2918 sayılı Karayolları Trafik Kanunu’nun 91/1. maddesinde, “İşletenlerin, bu kanunun 85/1. maddesine göre olan sorumluluklarının karşılanmasını sağlamak üzere mali sorumluluk sigortası yaptırmaları zorunludur.”; 85/1 maddesinde, “Bir motorlu aracın işletilmesi bir kimsenin ölümüne veya yaralanmasına yahut bir şeyin zarara uğramasına sebep olursa, motorlu aracın bir teşebbüsün ünvanı veya işletme adı altında veya bu teşebbüs tarafından kesilen biletle işletilmesi halinde, motorlu aracın işleteni ve bağlı olduğu teşebbüsün sahibi, doğan zarardan müştereken ve müteselsilen sorumlu olurlar.”; 85/son maddesinde ise, “İşleten ve araç işleticisi teşebbüsün sahibi, aracın sürücüsünün veya aracın kullanılmasına katılan yardımcı kişilerin kusurundan kendi kusuru gibi sorumludur.” hükümlerine yer verilmiş, Karayolları Zorunlu Mali Sorumluluk Sigortası Genel Şartlarının A-1. maddesinde de, “Sigortacı bu poliçede tanımlanan motorlu aracın işletilmesi sırasında bir kimsenin ölümüne veya yaralanmasına veya bir şeyin zarara uğramasına sebebiyet vermesinden dolayı 2918 sayılı Karayolları Trafik Kanunu’na göre işletene düşen hukuki sorumluluğu, zorunlu sigorta limitlerine kadar temin eder.” şeklinde ifade edilmiştir.

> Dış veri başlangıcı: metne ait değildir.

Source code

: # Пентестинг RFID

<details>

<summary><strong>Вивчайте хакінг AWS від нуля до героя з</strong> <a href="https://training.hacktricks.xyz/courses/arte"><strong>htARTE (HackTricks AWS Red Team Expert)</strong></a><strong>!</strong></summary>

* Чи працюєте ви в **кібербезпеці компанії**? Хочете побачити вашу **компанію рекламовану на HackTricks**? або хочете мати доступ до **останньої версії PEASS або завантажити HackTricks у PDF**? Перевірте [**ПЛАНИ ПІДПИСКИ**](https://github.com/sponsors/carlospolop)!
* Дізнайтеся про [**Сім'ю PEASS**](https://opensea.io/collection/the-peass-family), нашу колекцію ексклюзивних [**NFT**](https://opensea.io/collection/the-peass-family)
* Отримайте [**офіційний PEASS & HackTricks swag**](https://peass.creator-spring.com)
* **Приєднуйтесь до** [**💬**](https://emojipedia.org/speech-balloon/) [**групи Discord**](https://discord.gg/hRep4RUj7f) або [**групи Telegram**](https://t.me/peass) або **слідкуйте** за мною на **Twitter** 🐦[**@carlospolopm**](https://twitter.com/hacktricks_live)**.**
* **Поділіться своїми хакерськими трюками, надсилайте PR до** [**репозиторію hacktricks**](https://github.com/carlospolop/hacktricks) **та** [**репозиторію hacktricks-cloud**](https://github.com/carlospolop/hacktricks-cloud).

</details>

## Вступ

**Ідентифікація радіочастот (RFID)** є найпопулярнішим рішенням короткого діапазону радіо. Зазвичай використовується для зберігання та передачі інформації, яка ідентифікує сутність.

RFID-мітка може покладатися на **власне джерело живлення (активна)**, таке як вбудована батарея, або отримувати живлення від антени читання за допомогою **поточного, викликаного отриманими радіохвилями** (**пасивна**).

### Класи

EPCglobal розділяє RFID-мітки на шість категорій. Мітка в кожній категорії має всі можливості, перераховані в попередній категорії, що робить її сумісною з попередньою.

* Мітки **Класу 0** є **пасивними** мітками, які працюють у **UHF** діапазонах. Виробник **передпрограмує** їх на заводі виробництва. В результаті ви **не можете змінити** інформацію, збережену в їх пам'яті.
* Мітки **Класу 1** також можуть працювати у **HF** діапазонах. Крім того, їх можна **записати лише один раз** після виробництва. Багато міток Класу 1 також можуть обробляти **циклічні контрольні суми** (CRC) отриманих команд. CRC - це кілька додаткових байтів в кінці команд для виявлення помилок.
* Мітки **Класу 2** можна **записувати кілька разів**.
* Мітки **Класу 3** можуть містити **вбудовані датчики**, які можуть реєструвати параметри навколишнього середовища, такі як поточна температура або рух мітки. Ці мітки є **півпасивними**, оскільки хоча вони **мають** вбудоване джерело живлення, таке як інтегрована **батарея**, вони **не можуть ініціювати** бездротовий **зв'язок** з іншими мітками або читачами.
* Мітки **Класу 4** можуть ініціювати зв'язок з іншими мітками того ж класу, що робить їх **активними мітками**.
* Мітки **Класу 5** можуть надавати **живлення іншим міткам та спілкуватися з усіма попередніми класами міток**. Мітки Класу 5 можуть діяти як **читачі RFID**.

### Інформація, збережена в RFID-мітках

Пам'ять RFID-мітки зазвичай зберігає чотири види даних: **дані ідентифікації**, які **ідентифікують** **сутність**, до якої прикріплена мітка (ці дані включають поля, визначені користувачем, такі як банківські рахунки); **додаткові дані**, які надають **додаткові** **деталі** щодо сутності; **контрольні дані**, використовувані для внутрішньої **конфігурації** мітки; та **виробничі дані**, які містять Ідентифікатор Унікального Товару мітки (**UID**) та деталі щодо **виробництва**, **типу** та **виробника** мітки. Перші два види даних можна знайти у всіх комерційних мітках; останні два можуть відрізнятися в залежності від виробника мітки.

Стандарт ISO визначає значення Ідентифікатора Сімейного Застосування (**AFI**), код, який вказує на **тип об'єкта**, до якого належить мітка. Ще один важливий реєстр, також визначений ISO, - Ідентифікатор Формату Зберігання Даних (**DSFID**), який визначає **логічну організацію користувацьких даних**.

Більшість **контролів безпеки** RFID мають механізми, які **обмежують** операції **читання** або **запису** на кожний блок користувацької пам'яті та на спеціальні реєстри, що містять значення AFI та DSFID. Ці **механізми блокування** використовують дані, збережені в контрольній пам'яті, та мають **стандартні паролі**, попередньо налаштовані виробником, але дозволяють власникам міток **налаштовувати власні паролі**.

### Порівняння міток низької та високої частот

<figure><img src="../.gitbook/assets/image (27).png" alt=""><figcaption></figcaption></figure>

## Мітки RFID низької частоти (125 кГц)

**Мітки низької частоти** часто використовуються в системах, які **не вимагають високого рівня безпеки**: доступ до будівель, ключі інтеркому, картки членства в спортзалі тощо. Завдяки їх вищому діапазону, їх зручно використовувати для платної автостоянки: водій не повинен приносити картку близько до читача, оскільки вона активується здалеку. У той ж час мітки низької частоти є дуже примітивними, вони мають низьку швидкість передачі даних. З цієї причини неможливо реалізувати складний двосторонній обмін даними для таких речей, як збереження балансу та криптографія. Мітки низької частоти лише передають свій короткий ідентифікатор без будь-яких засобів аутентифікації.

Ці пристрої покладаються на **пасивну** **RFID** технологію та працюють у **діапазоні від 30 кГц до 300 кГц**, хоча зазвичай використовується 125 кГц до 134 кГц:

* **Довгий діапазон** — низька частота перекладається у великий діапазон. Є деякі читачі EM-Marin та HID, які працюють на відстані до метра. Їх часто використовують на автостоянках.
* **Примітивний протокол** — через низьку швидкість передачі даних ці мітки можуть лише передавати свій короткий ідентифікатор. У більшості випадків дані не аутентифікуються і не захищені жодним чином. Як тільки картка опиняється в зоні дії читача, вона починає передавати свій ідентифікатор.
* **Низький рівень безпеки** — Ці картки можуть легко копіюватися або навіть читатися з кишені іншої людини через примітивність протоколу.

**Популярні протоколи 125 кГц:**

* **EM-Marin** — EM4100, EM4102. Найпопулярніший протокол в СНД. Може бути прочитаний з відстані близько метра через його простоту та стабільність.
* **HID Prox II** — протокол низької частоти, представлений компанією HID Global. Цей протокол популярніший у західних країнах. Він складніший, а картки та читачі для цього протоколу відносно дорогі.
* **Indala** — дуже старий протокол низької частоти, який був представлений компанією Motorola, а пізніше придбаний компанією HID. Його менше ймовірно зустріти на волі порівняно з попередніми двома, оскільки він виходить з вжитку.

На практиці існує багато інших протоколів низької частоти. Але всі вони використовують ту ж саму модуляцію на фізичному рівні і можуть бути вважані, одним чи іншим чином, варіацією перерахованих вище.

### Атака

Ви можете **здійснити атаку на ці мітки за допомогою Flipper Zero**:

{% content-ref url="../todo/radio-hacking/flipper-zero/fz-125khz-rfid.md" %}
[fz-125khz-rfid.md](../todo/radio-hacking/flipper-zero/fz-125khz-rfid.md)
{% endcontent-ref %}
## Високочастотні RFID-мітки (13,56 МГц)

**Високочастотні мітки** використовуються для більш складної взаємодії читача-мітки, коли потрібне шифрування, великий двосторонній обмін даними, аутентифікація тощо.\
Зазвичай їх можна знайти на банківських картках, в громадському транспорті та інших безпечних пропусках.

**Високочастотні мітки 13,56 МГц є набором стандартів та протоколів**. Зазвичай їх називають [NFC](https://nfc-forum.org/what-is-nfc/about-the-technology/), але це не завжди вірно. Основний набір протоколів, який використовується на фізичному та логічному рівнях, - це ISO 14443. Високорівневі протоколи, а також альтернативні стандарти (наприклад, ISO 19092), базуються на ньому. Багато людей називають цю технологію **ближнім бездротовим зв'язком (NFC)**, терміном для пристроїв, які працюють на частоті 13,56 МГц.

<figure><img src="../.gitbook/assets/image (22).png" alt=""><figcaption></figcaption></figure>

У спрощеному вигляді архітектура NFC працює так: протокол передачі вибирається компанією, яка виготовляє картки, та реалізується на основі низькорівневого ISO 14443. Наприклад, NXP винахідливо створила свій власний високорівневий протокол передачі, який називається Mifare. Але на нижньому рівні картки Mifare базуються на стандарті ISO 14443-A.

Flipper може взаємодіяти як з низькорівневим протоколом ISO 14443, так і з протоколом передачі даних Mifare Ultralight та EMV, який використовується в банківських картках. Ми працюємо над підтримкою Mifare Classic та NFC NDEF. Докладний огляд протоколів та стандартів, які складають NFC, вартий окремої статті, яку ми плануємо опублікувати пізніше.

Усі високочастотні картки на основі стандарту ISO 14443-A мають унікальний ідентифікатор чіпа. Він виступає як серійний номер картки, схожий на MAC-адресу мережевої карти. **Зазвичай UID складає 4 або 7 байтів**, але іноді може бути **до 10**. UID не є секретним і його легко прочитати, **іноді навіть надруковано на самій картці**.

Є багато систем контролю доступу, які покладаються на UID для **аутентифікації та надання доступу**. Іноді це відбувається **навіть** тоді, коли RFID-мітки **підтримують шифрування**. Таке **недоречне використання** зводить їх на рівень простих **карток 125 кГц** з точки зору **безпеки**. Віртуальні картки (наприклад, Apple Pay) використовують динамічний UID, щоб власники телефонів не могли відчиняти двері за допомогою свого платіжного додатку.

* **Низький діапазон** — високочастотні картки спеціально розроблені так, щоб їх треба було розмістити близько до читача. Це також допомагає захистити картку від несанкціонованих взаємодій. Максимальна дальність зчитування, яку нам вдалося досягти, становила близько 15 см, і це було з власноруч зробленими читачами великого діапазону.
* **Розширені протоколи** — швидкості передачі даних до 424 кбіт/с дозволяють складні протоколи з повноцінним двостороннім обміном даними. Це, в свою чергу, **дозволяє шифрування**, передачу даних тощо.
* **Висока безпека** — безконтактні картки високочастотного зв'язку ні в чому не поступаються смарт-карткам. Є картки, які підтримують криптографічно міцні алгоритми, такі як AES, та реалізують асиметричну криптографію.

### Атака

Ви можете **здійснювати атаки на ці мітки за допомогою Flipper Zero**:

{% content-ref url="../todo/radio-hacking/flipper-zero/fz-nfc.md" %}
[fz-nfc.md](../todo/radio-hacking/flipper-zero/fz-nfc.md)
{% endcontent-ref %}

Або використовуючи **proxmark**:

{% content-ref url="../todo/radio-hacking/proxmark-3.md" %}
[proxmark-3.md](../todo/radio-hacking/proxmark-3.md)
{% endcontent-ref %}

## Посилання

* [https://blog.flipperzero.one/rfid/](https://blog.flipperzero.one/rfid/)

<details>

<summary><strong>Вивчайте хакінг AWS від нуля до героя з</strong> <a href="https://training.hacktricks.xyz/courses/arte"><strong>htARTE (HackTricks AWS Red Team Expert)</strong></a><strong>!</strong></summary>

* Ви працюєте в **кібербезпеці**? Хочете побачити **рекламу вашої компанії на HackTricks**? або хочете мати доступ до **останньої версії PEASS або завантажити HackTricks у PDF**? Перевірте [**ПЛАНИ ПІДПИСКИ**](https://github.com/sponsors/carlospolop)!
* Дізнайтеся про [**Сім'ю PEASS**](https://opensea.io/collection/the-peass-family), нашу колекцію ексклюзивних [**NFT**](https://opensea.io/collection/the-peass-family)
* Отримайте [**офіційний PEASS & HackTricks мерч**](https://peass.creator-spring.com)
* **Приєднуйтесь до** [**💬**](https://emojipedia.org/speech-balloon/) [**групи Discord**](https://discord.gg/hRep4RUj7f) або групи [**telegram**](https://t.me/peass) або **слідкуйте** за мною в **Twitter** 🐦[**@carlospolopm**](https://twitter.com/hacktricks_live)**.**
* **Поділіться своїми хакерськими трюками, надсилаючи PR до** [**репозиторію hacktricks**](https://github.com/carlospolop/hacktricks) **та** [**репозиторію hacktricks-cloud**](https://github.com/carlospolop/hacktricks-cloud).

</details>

Somut olayda davaya konu trafik kazası iki taraflı olup dava dilekçesinde desteğin zorunlu trafik sigortacısı olan davalıdan sürücü desteğin kusuru oranında tazminat talep edilmiştir. Mahkemece aldırılan bilirkişi raporunda destek sürücü %70 oranında, karşı araç sürücüsü %30 oranında kusurlu bulunmuştur. Davacı işbu davadan önce karşı aracın zorunlu trafik sigortacısı bulunmadığından Güvence Hesabı"ndan 11.451,00 TL destek zararı ödemesi almıştır. Mahkemece hükme esas alınan hesap bilirkişi raporunda davacının toplam zararı 22.266,38 TL olarak hesaplanmış olup desteğin %70 oranındaki kusuru düşülüp (22.266,38 TL-15.586,47 TL=6.679,91 TL) davadan önce yapılan ödeme güncellenip (13.892,93 TL) tenzil edildiğinde bakiye zarar kalmamış ve mahkemece bu gerekçeyle dava reddolmuştur. Oysa ki davalı şirket desteğin zorunlu trafik sigortacısı olup desteğin kusuru oranında tazminat talep edildiğinden davalının desteğin %70 oranındaki kusurundan sorumlu tutulması gerekmekte olup, bu durumda %70 kusur oranına göre tazminat hesaplaması yapıldıktan sonra (ki bu miktar 15.586,47 TL"ye denk gelmektedir.) bu miktardan davacının davadan önce aldığı ödeme güncellenip (13.892,93 TL) düşülerek sonucuna göre karar verilmesi gerekirken, hesaplamada hata yapan bilirkişi raporuna itibar edilerek davanın reddedilmesi doğru görülmemiştir.
SONUÇ: Yukarıda (1) nolu bentte açıklanan nedenlerle davacı vekilinin sair temyiz itirazlarının reddine, (2) nolu bentte açıklanan nedenlerle davacı vekilinin temyiz itirazlarının kabulü ile hükmün BOZULMASINA, peşin alınan harcın istek halinde temyiz eden davacıya geri verilmesine 06/02/2019 gününde oybirliğiyle karar verildi.